Below is a listing with pictures in it; transcribe exactly the lines from the one that has "maar dat is" through the one that has "VStudio Code: ](https://code.visualstudio.com/)", and omit those pictures.

++++++++++

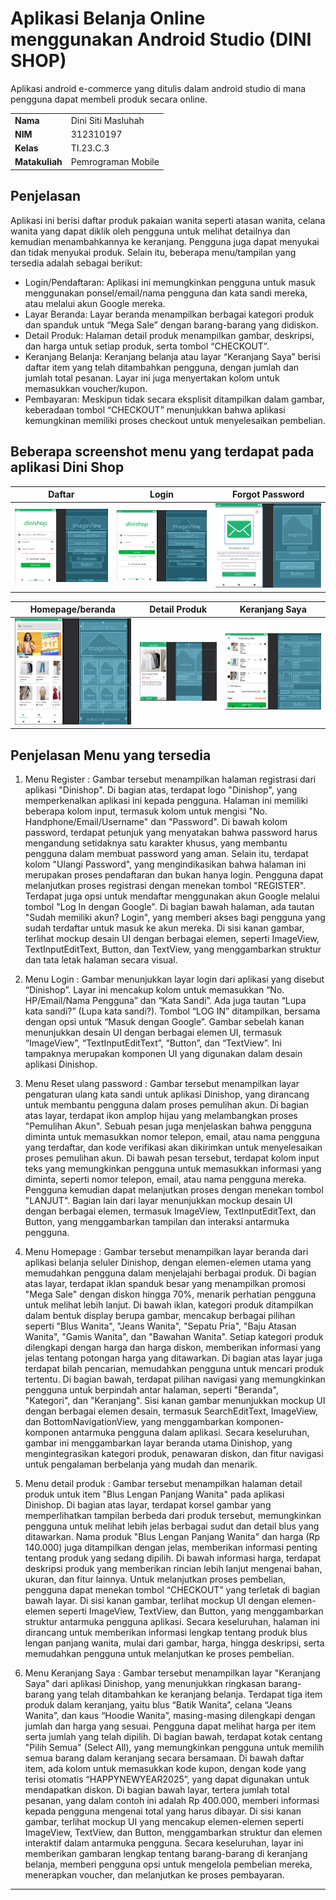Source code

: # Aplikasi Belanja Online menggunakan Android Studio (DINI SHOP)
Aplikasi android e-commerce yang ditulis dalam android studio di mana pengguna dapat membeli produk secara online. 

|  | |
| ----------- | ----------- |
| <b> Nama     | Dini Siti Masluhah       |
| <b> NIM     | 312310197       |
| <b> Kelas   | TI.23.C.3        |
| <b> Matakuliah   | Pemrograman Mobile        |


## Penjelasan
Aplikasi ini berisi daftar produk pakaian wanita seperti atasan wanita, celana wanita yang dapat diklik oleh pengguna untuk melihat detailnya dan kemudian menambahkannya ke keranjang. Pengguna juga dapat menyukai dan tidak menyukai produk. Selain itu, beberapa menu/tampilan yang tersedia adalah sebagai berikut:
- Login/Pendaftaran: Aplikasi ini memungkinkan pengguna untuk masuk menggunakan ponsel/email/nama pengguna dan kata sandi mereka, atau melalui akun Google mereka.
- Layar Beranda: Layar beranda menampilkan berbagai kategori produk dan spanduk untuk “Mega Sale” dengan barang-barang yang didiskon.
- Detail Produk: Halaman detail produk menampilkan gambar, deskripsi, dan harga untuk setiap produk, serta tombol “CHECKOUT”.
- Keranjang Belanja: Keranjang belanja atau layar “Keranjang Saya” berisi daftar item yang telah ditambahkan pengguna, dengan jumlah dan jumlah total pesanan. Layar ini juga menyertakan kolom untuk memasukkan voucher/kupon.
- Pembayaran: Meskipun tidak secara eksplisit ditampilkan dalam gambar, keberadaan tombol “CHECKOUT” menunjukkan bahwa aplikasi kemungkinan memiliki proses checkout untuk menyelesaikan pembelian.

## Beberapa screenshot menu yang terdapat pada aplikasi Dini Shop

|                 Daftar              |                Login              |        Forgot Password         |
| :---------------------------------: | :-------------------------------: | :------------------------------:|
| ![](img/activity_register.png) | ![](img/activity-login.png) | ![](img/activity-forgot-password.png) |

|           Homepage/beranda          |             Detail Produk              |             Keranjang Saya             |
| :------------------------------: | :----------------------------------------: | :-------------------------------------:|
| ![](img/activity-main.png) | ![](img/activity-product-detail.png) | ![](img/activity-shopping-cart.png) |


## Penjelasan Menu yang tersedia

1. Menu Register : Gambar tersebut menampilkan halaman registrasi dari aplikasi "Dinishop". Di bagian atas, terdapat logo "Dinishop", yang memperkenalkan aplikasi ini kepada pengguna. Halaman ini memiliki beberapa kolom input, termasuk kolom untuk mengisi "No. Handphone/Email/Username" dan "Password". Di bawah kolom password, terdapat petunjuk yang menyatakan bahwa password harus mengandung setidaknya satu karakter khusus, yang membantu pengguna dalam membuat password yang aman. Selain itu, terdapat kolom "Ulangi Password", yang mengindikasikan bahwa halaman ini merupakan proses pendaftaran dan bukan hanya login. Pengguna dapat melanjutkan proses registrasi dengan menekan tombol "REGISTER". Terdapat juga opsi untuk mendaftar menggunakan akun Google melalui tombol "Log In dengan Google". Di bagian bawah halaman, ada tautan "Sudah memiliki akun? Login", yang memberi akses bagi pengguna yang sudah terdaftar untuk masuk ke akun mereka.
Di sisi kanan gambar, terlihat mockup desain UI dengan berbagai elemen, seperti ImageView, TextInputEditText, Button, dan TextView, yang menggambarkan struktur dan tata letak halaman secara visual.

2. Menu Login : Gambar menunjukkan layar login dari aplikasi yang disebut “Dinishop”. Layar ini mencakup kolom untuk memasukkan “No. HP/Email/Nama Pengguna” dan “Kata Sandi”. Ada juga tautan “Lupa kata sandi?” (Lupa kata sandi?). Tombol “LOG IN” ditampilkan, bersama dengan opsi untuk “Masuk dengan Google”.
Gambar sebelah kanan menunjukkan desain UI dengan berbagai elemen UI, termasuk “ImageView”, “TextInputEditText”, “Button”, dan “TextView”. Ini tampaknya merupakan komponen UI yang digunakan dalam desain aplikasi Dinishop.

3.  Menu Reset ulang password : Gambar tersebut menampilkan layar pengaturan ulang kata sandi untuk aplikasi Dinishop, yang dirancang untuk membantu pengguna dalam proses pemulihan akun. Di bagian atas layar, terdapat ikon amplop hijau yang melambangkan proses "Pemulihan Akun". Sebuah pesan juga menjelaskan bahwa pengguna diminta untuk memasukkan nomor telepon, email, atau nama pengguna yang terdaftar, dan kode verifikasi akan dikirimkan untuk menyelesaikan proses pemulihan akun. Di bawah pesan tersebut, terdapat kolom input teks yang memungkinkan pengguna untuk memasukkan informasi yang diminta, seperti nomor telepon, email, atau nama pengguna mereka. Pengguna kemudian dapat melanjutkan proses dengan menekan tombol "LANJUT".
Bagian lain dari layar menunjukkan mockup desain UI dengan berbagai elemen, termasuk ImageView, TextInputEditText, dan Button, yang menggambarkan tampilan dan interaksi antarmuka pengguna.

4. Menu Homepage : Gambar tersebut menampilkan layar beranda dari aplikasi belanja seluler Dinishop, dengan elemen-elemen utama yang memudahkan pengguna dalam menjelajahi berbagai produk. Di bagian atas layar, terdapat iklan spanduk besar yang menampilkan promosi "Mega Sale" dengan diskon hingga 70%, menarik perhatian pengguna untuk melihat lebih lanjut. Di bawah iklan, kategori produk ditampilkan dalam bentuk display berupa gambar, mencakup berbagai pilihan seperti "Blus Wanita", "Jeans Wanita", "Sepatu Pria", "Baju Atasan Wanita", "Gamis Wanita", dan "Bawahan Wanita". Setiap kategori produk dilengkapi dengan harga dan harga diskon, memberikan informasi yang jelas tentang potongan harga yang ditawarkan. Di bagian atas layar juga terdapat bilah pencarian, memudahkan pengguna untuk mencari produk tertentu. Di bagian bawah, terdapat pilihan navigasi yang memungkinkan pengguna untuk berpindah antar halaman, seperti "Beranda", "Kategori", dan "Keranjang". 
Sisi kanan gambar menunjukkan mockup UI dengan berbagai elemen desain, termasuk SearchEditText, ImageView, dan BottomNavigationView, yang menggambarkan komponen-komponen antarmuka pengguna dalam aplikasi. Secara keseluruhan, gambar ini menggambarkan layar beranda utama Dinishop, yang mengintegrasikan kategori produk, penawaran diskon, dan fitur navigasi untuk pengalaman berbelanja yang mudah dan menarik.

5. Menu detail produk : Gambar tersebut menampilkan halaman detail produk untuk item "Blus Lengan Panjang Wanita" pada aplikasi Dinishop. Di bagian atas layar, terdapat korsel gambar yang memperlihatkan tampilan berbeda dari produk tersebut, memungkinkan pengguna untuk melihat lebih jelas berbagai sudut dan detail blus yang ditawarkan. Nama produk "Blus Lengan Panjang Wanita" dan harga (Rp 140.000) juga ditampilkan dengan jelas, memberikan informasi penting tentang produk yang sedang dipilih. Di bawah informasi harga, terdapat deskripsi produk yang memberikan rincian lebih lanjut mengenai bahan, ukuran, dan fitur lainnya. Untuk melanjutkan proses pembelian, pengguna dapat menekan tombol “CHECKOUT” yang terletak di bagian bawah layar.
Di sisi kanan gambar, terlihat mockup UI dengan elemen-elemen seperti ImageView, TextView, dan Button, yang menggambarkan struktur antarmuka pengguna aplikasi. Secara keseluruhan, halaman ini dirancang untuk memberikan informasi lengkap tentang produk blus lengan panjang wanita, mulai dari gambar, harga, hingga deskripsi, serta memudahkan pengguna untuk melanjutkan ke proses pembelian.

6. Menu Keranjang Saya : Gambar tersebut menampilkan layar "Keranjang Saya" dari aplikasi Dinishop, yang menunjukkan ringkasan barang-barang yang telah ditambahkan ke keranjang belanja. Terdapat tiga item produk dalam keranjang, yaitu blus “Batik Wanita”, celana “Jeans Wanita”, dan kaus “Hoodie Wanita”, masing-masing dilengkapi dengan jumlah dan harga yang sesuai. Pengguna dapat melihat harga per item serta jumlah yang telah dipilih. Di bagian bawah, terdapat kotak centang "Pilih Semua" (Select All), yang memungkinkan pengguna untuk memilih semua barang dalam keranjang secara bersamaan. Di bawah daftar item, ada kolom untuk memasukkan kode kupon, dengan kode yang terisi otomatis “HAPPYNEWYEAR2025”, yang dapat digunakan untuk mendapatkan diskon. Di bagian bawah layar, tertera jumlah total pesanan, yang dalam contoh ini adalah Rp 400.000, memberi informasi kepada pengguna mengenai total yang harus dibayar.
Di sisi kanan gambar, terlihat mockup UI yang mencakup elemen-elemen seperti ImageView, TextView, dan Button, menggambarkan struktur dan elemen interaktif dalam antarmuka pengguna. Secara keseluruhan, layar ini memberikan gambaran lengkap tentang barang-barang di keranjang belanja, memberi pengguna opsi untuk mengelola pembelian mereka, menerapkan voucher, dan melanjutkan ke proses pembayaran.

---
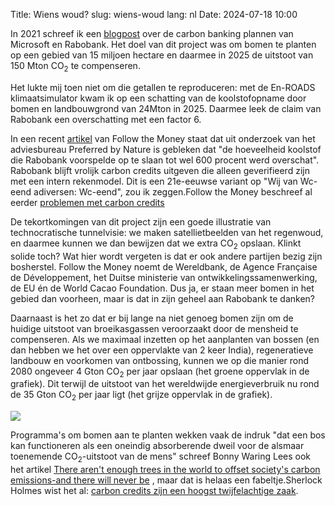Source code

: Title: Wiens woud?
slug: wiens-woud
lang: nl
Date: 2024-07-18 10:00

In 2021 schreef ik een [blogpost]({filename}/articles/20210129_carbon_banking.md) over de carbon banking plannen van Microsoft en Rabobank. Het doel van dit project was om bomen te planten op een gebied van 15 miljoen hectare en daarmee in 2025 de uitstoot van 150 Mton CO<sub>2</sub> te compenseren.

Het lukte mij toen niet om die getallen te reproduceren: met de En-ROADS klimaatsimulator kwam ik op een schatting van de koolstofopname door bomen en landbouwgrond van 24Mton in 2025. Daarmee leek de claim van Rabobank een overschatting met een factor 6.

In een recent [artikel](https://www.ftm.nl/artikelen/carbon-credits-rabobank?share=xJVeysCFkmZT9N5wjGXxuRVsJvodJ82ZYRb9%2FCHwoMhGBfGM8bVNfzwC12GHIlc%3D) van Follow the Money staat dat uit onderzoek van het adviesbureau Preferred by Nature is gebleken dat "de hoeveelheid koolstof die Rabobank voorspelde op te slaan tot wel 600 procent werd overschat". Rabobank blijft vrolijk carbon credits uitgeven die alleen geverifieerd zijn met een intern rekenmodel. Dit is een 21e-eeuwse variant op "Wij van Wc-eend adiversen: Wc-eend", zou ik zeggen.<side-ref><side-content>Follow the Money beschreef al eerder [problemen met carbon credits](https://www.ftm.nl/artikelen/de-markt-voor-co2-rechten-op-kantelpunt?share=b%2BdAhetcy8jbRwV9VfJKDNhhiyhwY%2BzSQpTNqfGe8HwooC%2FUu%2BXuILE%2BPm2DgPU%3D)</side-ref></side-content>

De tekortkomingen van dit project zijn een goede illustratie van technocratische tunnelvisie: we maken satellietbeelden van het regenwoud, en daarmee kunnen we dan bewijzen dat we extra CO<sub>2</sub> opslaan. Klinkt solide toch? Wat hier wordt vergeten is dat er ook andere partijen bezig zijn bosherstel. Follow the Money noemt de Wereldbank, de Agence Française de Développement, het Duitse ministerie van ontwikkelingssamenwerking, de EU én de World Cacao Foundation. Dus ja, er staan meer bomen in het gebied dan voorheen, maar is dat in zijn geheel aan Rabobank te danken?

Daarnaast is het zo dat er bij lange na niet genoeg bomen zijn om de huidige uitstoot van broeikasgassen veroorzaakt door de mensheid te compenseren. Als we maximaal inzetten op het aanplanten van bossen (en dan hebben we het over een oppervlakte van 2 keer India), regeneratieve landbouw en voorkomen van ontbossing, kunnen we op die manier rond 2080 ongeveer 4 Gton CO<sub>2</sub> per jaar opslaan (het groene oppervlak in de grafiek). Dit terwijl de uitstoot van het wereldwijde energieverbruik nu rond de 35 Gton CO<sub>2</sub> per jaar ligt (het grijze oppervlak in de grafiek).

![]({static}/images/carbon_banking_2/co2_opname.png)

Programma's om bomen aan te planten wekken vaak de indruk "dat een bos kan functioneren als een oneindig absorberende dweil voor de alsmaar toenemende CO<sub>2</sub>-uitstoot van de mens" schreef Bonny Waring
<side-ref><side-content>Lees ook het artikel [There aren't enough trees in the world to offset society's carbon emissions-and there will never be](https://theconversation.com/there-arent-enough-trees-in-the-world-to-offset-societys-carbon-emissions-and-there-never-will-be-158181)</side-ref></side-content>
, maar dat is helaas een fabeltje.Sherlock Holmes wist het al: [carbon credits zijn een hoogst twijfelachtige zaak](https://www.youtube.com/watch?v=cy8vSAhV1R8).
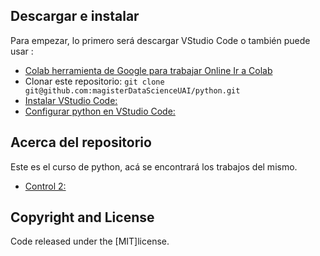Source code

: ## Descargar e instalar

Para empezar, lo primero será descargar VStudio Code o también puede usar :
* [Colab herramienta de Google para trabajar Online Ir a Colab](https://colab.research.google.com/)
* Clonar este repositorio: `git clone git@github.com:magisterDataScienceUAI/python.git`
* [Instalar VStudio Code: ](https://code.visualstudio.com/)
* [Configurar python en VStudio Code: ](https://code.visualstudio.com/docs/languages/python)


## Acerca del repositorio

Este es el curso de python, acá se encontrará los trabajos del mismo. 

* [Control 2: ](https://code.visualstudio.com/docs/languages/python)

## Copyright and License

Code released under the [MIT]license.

++++++++++

Response to the task
, maar dat is helaas een fabeltje.Sherlock Holmes wist het al: [carbon credits zijn een hoogst twijfelachtige zaak](https://www.youtube.com/watch?v=cy8vSAhV1R8).
Source code

: ## Descargar e instalar

Para empezar, lo primero será descargar VStudio Code o también puede usar :
* [Colab herramienta de Google para trabajar Online Ir a Colab](https://colab.research.google.com/)
* Clonar este repositorio: `git clone git@github.com:magisterDataScienceUAI/python.git`
* [Instalar VStudio Code: ](https://code.visualstudio.com/)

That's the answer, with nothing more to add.